TITLE:
Hydrological Variability in the Yaéré Floodplain (1984-2024): A Landsat-Based Remote Sensing Study of Surface Water Dynamics under Climate Change
AUTHORS:
Steven Chouto, Elisabeth Fita Dassou, Sylvain Aoudou Doua, Bernard Gonne, Nathalie Annavaï, Thierry C. Fotso-Nguemo, Bruno Kolaouna-Labara
KEYWORDS:
Remote Sensing, Surface Water Dynamics, Flooding, Climate Variability, Yaéré
JOURNAL NAME:
Advances in Remote Sensing,
Vol.14 No.3,
September
25,
2025
ABSTRACT: The Yaéré floodplain, located in the Logone watershed south of Lake Chad, is highly vulnerable to recurrent flooding that threatens local populations and the regional economy. This study quantifies the floodplain’s hydrological dynamics over a 40-year period (1984-2024) by analysing 683 cloud-free Landsat images to map surface water changes. The results reveal substantial hydrological variability, with flooded areas ranging from complete absence (0 km2) to a record maximum of 17,559 km2 in October 2022, and an average flooded extent of approximately 1630 km2. Flooding exhibits a pronounced seasonal pattern, peaking mainly in September and October, corresponding to key rainfall periods and river inflows critical for ecosystem functioning.

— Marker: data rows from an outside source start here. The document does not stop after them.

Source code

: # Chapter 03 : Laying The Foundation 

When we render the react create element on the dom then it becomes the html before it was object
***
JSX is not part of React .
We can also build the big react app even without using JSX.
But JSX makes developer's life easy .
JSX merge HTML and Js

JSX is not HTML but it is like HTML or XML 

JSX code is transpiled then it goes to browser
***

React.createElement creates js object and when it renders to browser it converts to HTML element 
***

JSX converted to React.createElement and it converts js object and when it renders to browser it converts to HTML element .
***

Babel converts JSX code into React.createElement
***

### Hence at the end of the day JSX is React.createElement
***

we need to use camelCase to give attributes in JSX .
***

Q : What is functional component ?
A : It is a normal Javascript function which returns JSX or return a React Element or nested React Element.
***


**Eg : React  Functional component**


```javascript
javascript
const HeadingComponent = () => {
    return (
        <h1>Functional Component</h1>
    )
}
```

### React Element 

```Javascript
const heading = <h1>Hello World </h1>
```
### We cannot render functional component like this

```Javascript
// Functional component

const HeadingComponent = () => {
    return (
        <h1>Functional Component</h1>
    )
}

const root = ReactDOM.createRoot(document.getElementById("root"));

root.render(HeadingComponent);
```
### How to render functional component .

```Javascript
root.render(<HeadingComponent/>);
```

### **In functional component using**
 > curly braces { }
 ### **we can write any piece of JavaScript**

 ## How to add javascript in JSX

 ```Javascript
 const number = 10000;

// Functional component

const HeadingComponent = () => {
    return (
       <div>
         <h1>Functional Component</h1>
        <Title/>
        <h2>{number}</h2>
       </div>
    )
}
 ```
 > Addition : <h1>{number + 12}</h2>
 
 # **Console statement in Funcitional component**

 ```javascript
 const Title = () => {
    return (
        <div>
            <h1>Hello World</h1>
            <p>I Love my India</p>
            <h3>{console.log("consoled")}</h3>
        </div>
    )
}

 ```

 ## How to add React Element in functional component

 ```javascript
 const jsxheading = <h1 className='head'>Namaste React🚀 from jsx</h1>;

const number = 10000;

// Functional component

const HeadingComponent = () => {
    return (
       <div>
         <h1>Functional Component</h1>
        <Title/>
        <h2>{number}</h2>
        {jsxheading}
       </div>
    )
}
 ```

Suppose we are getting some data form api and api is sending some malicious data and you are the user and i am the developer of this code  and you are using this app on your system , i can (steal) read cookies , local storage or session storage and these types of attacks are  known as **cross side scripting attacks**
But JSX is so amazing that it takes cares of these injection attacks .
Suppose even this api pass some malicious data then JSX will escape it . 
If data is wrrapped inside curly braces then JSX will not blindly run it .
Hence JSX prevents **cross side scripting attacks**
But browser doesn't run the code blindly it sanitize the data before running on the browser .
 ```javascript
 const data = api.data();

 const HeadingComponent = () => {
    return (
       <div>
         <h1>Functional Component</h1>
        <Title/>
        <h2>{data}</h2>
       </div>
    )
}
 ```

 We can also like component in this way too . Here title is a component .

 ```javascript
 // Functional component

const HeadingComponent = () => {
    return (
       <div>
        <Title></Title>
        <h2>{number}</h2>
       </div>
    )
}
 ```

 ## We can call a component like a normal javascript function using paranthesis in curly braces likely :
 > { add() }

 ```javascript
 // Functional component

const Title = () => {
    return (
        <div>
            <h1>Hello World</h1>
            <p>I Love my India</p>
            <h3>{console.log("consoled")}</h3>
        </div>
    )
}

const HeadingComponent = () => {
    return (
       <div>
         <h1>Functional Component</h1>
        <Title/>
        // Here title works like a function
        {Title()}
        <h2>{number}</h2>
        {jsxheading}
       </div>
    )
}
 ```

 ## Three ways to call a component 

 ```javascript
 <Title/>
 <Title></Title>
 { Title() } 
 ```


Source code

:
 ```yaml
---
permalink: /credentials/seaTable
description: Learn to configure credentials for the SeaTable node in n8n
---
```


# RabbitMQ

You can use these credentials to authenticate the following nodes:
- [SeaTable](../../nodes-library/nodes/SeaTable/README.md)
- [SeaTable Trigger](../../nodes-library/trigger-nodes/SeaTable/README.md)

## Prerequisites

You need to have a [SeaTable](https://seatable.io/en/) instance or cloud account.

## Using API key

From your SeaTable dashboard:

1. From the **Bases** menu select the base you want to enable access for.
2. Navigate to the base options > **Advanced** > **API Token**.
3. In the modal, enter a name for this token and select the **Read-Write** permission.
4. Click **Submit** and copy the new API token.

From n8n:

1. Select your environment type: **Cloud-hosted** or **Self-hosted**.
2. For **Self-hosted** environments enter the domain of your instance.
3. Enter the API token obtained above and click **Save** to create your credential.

Strong interannual variability is evident, contrasting exceptionally wet years such as 1999, 2022, and 2024 with notably dry periods including 1984, 1987, and 2007. Since 2019, a discernible increase in extreme flood events suggests intensifying precipitation trends consistent with regional climate change. Anthropogenic factors also shape the flood regime, notably the Maga dam and associated dykes constructed in the 1970s, which have modified natural inundation patterns and downstream hydrology. Diachronic mapping of flooded zones provides an essential tool for identifying areas of significant hydrological change, supporting targeted ecological restoration and risk management efforts. These findings offer critical insights for adaptive management of this vulnerable wetland in a changing climate. Integrating this remote sensing data into local and regional policy frameworks can enhance flood forecasting and early warning systems, improving community resilience to extreme hydrological events. Ultimately, this study contributes to the sustainable management of water resources and flood risk reduction in the Lake Chad basin, fostering more effective responses to future climatic uncertainties.